▶ **EXERCISE INSTRUCTIONS**
Take the listing below and print exactly the lines starting at the line containing "Getter whether missile" and ending at the line containing "woke up 11am after a long sleep.", both ends included, and no others.

▶ **GIVEN DATA**
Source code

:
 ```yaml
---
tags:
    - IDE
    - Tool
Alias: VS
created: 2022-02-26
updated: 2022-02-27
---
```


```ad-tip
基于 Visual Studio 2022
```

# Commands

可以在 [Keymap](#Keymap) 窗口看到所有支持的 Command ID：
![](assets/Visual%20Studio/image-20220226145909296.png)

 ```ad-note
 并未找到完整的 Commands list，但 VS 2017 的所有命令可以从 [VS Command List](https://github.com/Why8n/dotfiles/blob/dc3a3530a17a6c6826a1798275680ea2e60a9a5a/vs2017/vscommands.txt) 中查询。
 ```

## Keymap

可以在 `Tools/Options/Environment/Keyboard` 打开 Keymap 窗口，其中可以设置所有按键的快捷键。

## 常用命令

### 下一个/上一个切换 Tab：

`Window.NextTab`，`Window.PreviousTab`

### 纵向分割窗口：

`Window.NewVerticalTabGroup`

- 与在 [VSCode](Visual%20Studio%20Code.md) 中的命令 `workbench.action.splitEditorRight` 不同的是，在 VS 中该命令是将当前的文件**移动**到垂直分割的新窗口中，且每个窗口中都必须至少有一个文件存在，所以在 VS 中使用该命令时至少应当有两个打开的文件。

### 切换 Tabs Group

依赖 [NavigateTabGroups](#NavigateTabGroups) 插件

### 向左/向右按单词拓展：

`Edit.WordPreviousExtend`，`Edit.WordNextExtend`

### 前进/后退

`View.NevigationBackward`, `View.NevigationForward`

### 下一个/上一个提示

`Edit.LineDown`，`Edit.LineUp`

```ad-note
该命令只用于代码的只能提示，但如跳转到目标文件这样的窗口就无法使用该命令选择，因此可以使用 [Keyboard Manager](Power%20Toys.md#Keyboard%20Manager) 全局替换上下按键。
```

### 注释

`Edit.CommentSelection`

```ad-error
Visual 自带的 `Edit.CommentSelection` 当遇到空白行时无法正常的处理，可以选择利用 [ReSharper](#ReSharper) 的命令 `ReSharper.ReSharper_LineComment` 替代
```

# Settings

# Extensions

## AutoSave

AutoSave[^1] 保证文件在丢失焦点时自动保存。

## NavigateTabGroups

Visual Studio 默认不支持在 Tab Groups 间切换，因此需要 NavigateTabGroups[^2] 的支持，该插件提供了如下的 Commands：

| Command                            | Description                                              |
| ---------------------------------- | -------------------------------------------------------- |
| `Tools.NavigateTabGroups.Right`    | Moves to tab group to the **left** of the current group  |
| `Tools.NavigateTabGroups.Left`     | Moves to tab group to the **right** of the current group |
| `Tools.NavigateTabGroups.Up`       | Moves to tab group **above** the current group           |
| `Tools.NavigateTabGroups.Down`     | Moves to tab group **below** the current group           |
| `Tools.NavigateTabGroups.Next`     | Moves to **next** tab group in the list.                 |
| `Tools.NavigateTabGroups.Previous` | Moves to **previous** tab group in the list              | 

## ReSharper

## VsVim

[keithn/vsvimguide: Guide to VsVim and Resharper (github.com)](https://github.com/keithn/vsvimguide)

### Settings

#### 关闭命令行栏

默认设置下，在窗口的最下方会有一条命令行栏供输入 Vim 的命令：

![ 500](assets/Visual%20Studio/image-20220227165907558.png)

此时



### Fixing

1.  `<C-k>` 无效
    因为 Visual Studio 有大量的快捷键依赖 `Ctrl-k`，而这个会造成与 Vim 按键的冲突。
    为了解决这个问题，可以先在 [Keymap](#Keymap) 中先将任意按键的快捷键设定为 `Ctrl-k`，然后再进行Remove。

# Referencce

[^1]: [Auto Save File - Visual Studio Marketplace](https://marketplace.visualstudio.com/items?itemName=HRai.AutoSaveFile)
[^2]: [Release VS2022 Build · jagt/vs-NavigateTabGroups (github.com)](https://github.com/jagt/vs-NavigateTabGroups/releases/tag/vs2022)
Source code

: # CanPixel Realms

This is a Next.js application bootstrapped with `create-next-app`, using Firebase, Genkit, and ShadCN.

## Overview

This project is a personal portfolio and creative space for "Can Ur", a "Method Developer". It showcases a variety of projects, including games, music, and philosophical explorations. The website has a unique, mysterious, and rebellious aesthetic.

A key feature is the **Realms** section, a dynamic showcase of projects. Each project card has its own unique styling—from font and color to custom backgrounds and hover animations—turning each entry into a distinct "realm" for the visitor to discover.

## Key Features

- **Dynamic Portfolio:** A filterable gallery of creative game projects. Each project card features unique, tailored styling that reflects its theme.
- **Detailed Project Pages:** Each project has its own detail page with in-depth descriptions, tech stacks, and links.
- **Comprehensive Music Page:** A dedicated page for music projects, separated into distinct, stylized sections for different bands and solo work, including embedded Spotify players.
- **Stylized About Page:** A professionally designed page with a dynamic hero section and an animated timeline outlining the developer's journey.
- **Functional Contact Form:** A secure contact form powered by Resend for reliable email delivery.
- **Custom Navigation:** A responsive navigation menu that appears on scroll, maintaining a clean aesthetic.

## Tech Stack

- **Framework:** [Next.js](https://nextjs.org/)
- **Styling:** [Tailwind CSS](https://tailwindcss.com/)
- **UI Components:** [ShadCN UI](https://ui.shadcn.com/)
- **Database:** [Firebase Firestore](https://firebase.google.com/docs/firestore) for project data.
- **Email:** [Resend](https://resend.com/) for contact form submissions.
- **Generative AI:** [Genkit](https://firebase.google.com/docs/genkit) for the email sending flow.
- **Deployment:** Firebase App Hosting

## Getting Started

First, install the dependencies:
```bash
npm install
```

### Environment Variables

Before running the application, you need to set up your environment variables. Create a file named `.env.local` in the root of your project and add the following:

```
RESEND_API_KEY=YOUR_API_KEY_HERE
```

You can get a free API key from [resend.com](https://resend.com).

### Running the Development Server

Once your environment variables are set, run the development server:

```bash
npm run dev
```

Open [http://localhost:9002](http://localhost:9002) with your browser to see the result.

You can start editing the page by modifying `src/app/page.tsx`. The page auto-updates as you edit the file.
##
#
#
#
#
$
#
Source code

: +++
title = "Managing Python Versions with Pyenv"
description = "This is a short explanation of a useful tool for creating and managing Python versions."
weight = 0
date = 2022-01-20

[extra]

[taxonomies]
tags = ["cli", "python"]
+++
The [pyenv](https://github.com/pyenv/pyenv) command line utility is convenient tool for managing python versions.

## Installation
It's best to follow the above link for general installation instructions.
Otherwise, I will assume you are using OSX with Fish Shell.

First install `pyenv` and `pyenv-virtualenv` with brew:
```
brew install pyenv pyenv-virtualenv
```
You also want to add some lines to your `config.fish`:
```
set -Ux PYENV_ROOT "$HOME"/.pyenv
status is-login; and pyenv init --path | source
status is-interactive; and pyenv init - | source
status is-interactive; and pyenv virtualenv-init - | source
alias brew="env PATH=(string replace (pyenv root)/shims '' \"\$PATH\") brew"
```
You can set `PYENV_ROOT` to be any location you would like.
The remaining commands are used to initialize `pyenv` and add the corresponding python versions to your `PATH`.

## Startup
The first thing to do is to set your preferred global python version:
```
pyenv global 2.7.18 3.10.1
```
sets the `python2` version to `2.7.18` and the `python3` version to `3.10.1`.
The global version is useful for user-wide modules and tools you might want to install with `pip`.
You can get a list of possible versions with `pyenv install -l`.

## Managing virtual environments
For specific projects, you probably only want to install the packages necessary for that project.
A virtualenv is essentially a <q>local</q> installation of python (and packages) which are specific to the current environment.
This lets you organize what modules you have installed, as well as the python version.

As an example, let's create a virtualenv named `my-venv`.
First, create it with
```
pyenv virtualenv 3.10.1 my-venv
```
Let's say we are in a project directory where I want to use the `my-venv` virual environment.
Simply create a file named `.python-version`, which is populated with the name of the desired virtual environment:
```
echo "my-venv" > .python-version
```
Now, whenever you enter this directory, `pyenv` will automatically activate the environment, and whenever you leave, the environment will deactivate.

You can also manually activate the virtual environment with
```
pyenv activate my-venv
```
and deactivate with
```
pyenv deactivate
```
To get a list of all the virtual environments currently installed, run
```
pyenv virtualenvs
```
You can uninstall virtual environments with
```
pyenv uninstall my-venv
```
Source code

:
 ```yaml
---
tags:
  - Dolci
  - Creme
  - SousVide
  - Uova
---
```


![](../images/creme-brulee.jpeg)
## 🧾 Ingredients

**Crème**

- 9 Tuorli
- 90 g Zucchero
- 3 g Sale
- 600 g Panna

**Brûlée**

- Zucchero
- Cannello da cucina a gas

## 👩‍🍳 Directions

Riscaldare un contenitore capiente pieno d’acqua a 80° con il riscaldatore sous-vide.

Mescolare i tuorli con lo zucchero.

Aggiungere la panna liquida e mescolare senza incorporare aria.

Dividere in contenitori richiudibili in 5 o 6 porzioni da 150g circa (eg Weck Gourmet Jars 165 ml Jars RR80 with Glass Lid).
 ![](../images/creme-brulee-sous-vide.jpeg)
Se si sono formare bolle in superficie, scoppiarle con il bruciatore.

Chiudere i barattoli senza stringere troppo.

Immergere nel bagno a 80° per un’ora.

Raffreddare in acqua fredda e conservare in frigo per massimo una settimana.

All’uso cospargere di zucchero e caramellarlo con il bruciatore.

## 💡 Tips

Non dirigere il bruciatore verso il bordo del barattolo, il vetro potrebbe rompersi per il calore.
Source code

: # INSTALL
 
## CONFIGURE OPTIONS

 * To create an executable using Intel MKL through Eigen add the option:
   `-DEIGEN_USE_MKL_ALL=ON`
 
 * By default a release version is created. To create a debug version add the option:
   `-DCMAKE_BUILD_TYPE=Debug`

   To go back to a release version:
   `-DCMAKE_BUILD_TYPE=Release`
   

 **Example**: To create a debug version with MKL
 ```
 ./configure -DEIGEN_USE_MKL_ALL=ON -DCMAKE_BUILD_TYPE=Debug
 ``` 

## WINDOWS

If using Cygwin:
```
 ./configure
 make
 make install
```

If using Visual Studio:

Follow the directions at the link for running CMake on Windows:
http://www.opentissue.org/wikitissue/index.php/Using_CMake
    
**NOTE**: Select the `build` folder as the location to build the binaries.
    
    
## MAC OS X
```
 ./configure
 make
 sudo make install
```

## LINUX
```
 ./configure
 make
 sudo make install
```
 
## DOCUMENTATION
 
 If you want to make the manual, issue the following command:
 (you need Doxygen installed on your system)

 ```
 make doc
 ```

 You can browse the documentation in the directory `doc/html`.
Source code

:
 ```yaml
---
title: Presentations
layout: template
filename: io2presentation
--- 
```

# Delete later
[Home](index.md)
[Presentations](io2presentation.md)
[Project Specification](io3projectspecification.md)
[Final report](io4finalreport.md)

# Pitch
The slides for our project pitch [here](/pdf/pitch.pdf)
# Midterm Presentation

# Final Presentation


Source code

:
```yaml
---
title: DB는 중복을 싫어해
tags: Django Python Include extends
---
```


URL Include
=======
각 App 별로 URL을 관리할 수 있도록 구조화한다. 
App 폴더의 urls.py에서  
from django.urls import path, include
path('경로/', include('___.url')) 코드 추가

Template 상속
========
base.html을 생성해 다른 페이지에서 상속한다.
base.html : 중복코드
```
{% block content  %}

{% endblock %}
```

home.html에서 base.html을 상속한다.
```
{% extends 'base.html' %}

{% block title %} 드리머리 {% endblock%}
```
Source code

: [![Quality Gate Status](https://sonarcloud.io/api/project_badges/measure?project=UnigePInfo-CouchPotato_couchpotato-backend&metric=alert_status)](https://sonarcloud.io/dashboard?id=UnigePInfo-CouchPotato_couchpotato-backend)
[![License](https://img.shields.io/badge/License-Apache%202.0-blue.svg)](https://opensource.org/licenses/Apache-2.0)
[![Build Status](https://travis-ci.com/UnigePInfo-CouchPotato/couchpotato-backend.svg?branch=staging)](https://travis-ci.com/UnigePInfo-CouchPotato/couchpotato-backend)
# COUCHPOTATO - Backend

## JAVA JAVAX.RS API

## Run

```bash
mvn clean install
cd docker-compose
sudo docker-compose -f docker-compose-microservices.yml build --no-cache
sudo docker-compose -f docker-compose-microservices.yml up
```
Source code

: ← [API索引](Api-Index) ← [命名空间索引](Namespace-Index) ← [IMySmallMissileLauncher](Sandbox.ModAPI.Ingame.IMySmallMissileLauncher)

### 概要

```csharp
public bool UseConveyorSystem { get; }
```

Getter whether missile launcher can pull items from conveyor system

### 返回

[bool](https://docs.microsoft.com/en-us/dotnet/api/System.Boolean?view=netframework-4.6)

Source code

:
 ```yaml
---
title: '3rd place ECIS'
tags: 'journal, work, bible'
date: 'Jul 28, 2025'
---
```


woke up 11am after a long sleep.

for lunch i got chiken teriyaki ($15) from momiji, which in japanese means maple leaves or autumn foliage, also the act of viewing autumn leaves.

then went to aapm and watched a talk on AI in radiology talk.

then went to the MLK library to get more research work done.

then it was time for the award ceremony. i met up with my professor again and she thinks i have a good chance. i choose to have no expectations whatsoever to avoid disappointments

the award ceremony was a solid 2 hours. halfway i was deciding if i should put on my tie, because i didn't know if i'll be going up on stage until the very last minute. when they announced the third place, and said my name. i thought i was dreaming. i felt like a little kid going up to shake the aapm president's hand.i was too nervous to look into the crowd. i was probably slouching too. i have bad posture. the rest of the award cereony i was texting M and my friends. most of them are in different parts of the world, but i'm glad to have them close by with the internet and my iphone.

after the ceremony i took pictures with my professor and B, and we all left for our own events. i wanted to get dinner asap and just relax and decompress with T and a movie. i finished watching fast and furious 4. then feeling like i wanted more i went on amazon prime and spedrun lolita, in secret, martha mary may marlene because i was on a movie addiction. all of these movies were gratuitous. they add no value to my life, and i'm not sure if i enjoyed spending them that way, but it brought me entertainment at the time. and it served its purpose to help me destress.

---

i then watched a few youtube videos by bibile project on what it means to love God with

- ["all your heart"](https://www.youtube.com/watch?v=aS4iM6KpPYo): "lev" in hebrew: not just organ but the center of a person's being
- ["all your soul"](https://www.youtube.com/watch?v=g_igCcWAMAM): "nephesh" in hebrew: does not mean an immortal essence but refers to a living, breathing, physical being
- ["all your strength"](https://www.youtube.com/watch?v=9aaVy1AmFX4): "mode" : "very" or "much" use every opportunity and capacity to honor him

▶ **ANSWER TO THE EXERCISE**
Getter whether missile launcher can pull items from conveyor system

### 返回

[bool](https://docs.microsoft.com/en-us/dotnet/api/System.Boolean?view=netframework-4.6)

Source code

:
 ```yaml
---
title: '3rd place ECIS'
tags: 'journal, work, bible'
date: 'Jul 28, 2025'
---
```


woke up 11am after a long sleep.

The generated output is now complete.